DES CONDITIONS SANITAIRES ALARMANTES

Dans un communiqué publié sur son site Internet, L214 révèle le cas d’un élevage de près de 16 000 poules où, selon l’association, les bêtes sont  » déplumées jusqu’à l’extrême. Des parasites prolifèrent sur les oeufs et sur les cadavres de poules gisant dans les cages. Certaines poules, gravement blessées, présentent un cloaque infecté et purulent. Les poules malades ou mourantes ne reçoivent aucun soin « .

Non seulement, ces conditions sont déplorables mais L214 dénonce aussi  » des non-conformités avec la réglementation imposant certains aménagements dans les cages, comme la présence de litières « . Le journal Le Monde rappelle d’ailleurs que la réglementation européenne impose que les poules disposent d’un espace vital d’au moins 750 cm2, assorti d’un nid, d’un perchoir et d’une aire de picotage et de grattage. Or, selon l’association, dans le cas de l’élevage incriminé, cet espace est absent.

ÉLEVEUR ET INDUSTRIEL SE DÉFENDENT

Face à ces accusations, Benoit Geslin le directeur de l’élevage, se défend. Pour lui, il ne s’agirait que d’une question de maladie et non de mauvais traitement.  » On est face à un problème de santé dans ce bâtiment-là puisque ce sont des animaux malades. Le lot est suivi au quotidien par les gens qui travaillent chez nous et puis également par notre vétérinaire conseil et cela ne reflète pas l’état général du propos. On ne peut pas amalgamer la négligence, parce qu’on n’est pas dans de la négligence de suivi d’élevage, à une pathologie sur l’animal. « 

L’élevage attaqué appartient aux Oeufs Geslin et fournit selon L214 la société Lustucru Frais, propriété du géant de l’agroalimentaire Panzani. Pourtant, le groupe a démenti ces accusations et tout en reconnaissant s’approvisionner auprès de la société propriétaire de l’élevage, il assure que les oeufs de l’exploitation n’entraient pas dans sa chaine d’approvisionnement. Son directeur financier Antonio Furtunato a déclaré à l’AFP :  » nous avons aujourd’hui la certitude que nous n’avons jamais reçu de produit de l’élevage incriminé » tout en précisant que l’industriel allait « porter plainte pour diffusion de fausses informations « .

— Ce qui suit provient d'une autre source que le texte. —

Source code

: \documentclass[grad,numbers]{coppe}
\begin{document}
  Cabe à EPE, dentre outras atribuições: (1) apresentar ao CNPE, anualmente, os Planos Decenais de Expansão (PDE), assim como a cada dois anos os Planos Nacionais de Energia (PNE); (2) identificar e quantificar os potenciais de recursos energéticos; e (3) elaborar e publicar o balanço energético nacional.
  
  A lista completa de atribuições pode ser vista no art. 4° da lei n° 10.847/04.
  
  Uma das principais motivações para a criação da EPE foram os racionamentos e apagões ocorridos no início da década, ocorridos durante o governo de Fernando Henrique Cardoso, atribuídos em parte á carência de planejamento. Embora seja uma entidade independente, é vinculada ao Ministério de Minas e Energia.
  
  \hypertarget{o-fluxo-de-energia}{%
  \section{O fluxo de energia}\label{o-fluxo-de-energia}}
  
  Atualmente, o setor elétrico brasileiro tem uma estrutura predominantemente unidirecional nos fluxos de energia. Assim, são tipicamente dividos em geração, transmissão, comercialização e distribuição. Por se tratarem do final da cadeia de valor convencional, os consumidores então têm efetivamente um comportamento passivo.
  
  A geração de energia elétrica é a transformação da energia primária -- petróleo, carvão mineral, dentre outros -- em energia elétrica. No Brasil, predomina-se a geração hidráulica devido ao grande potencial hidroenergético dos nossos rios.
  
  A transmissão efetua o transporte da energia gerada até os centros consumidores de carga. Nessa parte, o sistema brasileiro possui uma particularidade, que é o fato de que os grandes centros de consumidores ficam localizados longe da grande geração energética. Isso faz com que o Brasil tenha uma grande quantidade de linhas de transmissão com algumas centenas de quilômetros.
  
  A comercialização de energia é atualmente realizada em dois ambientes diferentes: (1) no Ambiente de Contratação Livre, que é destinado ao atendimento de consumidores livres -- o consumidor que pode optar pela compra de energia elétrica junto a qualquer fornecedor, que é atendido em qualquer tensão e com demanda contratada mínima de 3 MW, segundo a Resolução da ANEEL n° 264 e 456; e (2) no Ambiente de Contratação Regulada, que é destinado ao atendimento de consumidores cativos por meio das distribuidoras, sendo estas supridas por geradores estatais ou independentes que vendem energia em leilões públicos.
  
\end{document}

UNE PREMIÈRE VICTOIRE POUR LES DÉFENSEURS DES ANIMAUX

De son coté, L214 a aussi annoncé porter plainte pour maltraitance. L’association a lancé une pétition pour demander au groupe Panzani de prendre ses responsabilité et à « s’engager à exclure les œufs de poules en cage de leurs produits alimentaires ». Et si le groupe agroalimentaire dément utiliser des oeufs provenant de l’élevage en question, suite à ces révélations, il vient pourtant de prendre des mesures fortes. Lustucru Frais a décidé de réaliser un audit sur les conditions d’élevage au sein de la société Geslin et dans l’attente des résultats, a suspendu ses approvisionnements auprès d’elle.

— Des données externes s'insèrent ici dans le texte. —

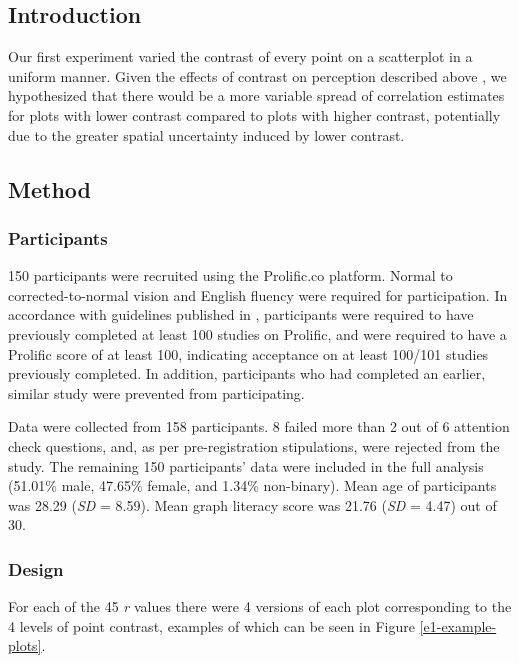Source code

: \documentclass[preprint, 3p,
authoryear]{elsarticle} %
\begin{document}
\hypertarget{introduction-1}{%
\subsection{Introduction}\label{introduction-1}}

Our first experiment varied the contrast of every point on a scatterplot
in a uniform manner. Given the effects of contrast on perception
described above \citep{champion_2017, wehrhahn_1990}, we hypothesized
that there would be a more variable spread of correlation estimates for
plots with lower contrast compared to plots with higher contrast,
potentially due to the greater spatial uncertainty induced by lower
contrast.

\hypertarget{method}{%
\subsection{Method}\label{method}}

\hypertarget{participants}{%
\subsubsection{Participants}\label{participants}}

150 participants were recruited using the Prolific.co platform. Normal
to corrected-to-normal vision and English fluency were required for
participation. In accordance with guidelines published in
\citet{peer_2021}, participants were required to have previously
completed at least 100 studies on Prolific, and were required to have a
Prolific score of at least 100, indicating acceptance on at least
100/101 studies previously completed. In addition, participants who had
completed an earlier, similar study were prevented from participating.

Data were collected from 158 participants. 8 failed more than 2 out of 6
attention check questions, and, as per pre-registration stipulations,
were rejected from the study. The remaining 150 participants' data were
included in the full analysis (51.01\% male, 47.65\% female, and 1.34\%
non-binary). Mean age of participants was 28.29 (\emph{SD} = 8.59). Mean
graph literacy score was 21.76 (\emph{SD} = 4.47) out of 30.

\hypertarget{design}{%
\subsubsection{Design}\label{design}}

For each of the 45 \emph{r} values there were 4 versions of each plot
corresponding to the 4 levels of point contrast, examples of which can
be seen in Figure \ref{e1-example-plots}.
\end{document}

De plus, le géant de l’alimentaire a aussi pris l’engagement de parvenir à un approvisionnement alternatif aux cages au plus tard en 2025. Une décision importante qui intervient alors que la filière française des poules pondeuses a annoncé il y a quelques mois vouloir faire baisser l’élevage en cage pour atteindre 50 % bio ou en pleine air d’ici 2022.

Dans le même temps, plusieurs acteurs majeurs de la grande distribution, à l’image d’Intermarché, Système U, Lidl ou Monoprix, ont annoncé vouloir se débarrasser des oeufs issus de poules élevées en cages d’ici 2020. Un objectif qui semble impossible à tenir selon les producteurs mais qui reste un signe d’espoir pour tous les défenseurs des animaux.